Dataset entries

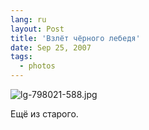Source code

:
 ```yaml
---
lang: ru
layout: Post
title: 'Взлёт чёрного лебедя'
date: Sep 25, 2007
tags:
  - photos
---
```


![lg-798021-588.jpg](upload://lg-798021-588.jpg)

Ещё из старого.
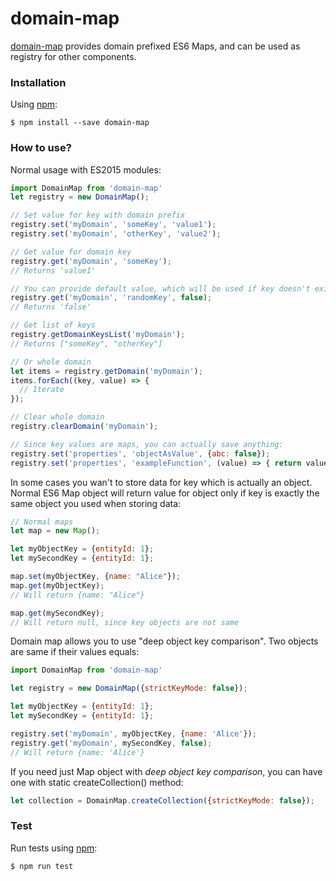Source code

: # domain-map
[domain-map](https://www.npmjs.org/package/domain-map) provides domain prefixed ES6 Maps, and can be used as registry for other components.

### Installation

Using [npm](https://www.npmjs.com/):

    $ npm install --save domain-map

### How to use?

Normal usage with ES2015 modules:

```js
import DomainMap from 'domain-map'
let registry = new DomainMap();

// Set value for key with domain prefix
registry.set('myDomain', 'someKey', 'value1');
registry.set('myDomain', 'otherKey', 'value2');

// Get value for domain key
registry.get('myDomain', 'someKey');
// Returns 'value1'

// You can provide default value, which will be used if key doesn't exists
registry.get('myDomain', 'randomKey', false);
// Returns 'false'

// Get list of keys
registry.getDomainKeysList('myDomain');
// Returns ["someKey", "otherKey"]

// Or whole domain
let items = registry.getDomain('myDomain');
items.forEach((key, value) => {
  // Iterate
});

// Clear whole domain
registry.clearDomain('myDomain');

// Since key values are maps, you can actually save anything:
registry.set('properties', 'objectAsValue', {abc: false});
registry.set('properties', 'exampleFunction', (value) => { return value + 1; });

```

In some cases you wan't to store data for key which is actually an object.
Normal ES6 Map object will return value for object only if key is exactly the same object you used when storing data:

```js
// Normal maps
let map = new Map();

let myObjectKey = {entityId: 1};
let mySecondKey = {entityId: 1};

map.set(myObjectKey, {name: "Alice"});
map.get(myObjectKey);
// Will return {name: "Alice"}

map.get(mySecondKey);
// Will return null, since key objects are not same

```

Domain map allows you to use "deep object key comparison". Two objects are same if their values equals:

```js
import DomainMap from 'domain-map'

let registry = new DomainMap({strictKeyMode: false});

let myObjectKey = {entityId: 1};
let mySecondKey = {entityId: 1};

registry.set('myDomain', myObjectKey, {name: 'Alice'});
registry.get('myDomain', mySecondKey, false);
// Will return {name: 'Alice'}

```

If you need just Map object with *deep object key comparison*, you can have one with static createCollection() method:

```js
let collection = DomainMap.createCollection({strictKeyMode: false});
```

### Test
Run tests using [npm](https://www.npmjs.com/):

    $ npm run test

[npm]: https://www.npmjs.org/package/domain-map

● Exercise prompt
Reproduce the entries above exactly, though not their pictures.

● Solution to the exercise
Source code

:
 ```yaml
---
lang: ru
layout: Post
title: 'Взлёт чёрного лебедя'
date: Sep 25, 2007
tags:
  - photos
---
```


![lg-798021-588.jpg](upload://lg-798021-588.jpg)

Ещё из старого.
Source code

: # domain-map
[domain-map](https://www.npmjs.org/package/domain-map) provides domain prefixed ES6 Maps, and can be used as registry for other components.

### Installation

Using [npm](https://www.npmjs.com/):

    $ npm install --save domain-map

### How to use?

Normal usage with ES2015 modules:

```js
import DomainMap from 'domain-map'
let registry = new DomainMap();

// Set value for key with domain prefix
registry.set('myDomain', 'someKey', 'value1');
registry.set('myDomain', 'otherKey', 'value2');

// Get value for domain key
registry.get('myDomain', 'someKey');
// Returns 'value1'

// You can provide default value, which will be used if key doesn't exists
registry.get('myDomain', 'randomKey', false);
// Returns 'false'

// Get list of keys
registry.getDomainKeysList('myDomain');
// Returns ["someKey", "otherKey"]

// Or whole domain
let items = registry.getDomain('myDomain');
items.forEach((key, value) => {
  // Iterate
});

// Clear whole domain
registry.clearDomain('myDomain');

// Since key values are maps, you can actually save anything:
registry.set('properties', 'objectAsValue', {abc: false});
registry.set('properties', 'exampleFunction', (value) => { return value + 1; });

```

In some cases you wan't to store data for key which is actually an object.
Normal ES6 Map object will return value for object only if key is exactly the same object you used when storing data:

```js
// Normal maps
let map = new Map();

let myObjectKey = {entityId: 1};
let mySecondKey = {entityId: 1};

map.set(myObjectKey, {name: "Alice"});
map.get(myObjectKey);
// Will return {name: "Alice"}

map.get(mySecondKey);
// Will return null, since key objects are not same

```

Domain map allows you to use "deep object key comparison". Two objects are same if their values equals:

```js
import DomainMap from 'domain-map'

let registry = new DomainMap({strictKeyMode: false});

let myObjectKey = {entityId: 1};
let mySecondKey = {entityId: 1};

registry.set('myDomain', myObjectKey, {name: 'Alice'});
registry.get('myDomain', mySecondKey, false);
// Will return {name: 'Alice'}

```

If you need just Map object with *deep object key comparison*, you can have one with static createCollection() method:

```js
let collection = DomainMap.createCollection({strictKeyMode: false});
```

### Test
Run tests using [npm](https://www.npmjs.com/):

    $ npm run test

[npm]: https://www.npmjs.org/package/domain-map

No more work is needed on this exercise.